**TASK BRIEF**
Tally up the lines below containing the string "void", then write the number alone.

**GIVEN RECORDS**
== Segment start ==

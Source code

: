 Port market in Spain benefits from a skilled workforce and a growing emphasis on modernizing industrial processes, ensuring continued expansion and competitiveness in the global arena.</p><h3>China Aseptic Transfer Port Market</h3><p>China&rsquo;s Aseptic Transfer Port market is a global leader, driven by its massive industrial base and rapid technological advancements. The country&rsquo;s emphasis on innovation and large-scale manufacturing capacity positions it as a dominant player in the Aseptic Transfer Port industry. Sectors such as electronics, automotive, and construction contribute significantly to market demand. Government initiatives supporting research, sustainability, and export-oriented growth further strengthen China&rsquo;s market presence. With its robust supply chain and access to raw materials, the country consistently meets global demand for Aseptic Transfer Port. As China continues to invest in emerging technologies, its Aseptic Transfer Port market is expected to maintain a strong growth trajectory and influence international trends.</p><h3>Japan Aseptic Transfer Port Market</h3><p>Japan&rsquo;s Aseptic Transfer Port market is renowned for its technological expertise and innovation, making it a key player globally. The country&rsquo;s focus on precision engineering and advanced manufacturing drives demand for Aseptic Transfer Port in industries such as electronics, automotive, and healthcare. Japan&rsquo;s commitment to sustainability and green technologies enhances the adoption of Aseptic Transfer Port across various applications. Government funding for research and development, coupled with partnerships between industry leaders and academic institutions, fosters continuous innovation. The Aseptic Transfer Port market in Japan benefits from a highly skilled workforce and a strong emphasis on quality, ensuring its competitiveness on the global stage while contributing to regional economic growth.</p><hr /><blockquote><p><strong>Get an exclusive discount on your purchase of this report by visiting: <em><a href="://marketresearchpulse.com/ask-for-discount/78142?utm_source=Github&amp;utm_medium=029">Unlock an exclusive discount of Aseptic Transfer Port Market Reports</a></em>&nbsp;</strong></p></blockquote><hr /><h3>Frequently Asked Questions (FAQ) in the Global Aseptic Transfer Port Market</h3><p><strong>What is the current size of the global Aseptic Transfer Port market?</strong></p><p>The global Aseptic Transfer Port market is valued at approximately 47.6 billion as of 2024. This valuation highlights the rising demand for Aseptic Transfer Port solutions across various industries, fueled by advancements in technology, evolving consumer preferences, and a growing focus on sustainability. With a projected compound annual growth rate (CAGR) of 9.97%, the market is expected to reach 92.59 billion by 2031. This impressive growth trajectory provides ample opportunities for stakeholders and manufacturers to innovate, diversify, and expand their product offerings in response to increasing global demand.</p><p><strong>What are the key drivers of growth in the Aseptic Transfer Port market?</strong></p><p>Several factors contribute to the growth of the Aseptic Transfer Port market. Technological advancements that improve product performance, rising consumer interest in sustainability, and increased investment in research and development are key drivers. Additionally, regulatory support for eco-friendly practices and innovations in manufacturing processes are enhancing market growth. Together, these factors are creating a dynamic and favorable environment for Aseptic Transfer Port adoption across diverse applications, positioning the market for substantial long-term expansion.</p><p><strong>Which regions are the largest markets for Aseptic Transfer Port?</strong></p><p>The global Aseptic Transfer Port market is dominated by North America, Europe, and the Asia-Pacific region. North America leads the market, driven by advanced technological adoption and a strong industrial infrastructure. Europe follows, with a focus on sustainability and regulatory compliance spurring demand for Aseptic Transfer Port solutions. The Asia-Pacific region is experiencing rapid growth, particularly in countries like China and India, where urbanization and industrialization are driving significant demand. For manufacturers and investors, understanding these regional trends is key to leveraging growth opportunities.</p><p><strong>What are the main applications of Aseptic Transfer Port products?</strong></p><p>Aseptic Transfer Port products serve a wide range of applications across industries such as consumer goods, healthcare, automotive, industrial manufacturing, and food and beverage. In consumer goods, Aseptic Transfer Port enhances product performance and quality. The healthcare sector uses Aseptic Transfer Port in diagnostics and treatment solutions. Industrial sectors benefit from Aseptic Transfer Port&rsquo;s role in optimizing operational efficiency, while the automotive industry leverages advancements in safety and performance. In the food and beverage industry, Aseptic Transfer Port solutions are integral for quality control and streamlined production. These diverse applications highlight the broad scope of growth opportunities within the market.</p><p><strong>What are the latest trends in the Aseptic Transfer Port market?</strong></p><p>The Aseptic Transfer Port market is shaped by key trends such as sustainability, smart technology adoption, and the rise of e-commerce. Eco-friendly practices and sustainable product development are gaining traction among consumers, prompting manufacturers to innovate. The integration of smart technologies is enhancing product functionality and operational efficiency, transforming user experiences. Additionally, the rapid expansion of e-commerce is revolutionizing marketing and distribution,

== Segment end ==
== Segment start ==

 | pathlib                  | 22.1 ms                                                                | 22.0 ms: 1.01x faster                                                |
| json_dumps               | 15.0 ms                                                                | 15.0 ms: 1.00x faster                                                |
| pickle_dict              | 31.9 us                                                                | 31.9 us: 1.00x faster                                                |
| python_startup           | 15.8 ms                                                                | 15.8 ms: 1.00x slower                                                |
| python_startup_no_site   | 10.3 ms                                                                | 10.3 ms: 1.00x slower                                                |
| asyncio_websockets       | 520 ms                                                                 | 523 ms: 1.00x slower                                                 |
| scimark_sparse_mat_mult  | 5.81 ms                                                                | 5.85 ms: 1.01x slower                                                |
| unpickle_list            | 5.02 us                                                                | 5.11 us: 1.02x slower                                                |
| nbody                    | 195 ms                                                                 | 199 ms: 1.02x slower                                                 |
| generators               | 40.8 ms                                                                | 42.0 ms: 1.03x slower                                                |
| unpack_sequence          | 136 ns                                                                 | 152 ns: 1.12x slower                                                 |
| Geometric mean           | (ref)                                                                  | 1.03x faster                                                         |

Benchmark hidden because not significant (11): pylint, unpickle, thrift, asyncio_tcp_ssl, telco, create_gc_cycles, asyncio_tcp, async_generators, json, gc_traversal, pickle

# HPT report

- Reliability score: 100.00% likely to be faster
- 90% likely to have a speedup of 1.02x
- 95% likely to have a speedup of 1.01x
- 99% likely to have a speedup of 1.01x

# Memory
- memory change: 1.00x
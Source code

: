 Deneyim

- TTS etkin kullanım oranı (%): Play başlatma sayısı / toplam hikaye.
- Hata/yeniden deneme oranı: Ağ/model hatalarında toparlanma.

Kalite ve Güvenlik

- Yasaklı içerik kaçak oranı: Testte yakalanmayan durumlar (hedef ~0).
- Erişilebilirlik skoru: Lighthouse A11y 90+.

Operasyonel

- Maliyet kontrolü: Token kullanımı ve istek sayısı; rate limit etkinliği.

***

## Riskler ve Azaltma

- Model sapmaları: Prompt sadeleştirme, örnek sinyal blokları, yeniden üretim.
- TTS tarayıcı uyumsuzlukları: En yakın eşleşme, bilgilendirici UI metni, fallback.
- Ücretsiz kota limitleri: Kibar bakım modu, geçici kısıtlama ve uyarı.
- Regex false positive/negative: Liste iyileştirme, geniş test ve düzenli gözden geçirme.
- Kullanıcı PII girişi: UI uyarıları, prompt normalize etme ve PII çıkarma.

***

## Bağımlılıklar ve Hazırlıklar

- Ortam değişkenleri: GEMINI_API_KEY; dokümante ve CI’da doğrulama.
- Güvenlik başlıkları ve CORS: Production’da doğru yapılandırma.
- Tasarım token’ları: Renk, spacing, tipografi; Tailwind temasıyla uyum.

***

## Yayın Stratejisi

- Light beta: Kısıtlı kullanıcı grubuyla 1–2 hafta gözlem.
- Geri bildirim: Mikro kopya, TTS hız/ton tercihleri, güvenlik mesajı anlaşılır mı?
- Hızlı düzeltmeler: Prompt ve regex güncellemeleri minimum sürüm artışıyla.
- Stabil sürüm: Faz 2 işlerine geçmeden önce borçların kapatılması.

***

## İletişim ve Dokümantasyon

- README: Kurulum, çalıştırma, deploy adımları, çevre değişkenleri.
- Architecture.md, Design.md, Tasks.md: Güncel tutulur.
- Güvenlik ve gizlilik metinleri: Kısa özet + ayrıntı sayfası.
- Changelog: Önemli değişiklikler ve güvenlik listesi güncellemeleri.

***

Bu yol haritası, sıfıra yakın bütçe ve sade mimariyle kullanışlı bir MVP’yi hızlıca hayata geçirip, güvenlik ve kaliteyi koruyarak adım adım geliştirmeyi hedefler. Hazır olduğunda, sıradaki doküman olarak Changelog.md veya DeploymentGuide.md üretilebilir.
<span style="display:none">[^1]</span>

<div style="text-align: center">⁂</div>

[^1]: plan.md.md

== Segment end ==
== Segment start ==

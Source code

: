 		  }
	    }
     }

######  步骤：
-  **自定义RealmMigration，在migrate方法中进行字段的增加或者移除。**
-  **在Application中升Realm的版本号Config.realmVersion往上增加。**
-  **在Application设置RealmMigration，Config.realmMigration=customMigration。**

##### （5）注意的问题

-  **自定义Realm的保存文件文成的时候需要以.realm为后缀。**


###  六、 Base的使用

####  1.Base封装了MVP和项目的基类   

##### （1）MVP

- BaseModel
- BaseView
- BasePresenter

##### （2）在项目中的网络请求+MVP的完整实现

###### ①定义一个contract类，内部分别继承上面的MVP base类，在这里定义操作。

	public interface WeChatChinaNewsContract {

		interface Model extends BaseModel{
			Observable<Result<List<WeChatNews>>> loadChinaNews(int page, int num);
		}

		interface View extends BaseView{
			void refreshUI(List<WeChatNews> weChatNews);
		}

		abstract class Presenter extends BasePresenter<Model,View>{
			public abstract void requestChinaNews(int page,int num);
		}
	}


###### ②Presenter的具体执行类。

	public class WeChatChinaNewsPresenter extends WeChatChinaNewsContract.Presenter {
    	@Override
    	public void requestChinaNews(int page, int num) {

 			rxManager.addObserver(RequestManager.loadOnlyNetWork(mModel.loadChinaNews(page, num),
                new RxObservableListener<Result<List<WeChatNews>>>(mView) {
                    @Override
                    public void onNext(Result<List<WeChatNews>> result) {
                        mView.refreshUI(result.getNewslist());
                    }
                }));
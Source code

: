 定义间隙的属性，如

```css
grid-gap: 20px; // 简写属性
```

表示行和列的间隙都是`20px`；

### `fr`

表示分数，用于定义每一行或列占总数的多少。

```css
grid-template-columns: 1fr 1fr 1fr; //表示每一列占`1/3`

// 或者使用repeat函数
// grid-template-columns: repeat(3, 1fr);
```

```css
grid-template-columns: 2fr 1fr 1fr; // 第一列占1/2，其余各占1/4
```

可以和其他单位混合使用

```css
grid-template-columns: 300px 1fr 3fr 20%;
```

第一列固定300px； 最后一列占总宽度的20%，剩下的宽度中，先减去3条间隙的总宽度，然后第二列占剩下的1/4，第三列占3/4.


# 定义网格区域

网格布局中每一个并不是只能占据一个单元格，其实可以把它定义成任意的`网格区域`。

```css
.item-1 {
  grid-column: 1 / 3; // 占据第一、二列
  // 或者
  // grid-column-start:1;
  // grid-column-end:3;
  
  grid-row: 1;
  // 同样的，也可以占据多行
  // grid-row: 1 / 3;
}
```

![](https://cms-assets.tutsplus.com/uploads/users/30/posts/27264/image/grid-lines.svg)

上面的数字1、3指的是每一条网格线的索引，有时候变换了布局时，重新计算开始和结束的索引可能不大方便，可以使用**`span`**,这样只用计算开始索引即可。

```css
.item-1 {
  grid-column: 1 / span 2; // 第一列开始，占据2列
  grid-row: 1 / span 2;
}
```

== Segment end ==

**TASK SOLUTION**
4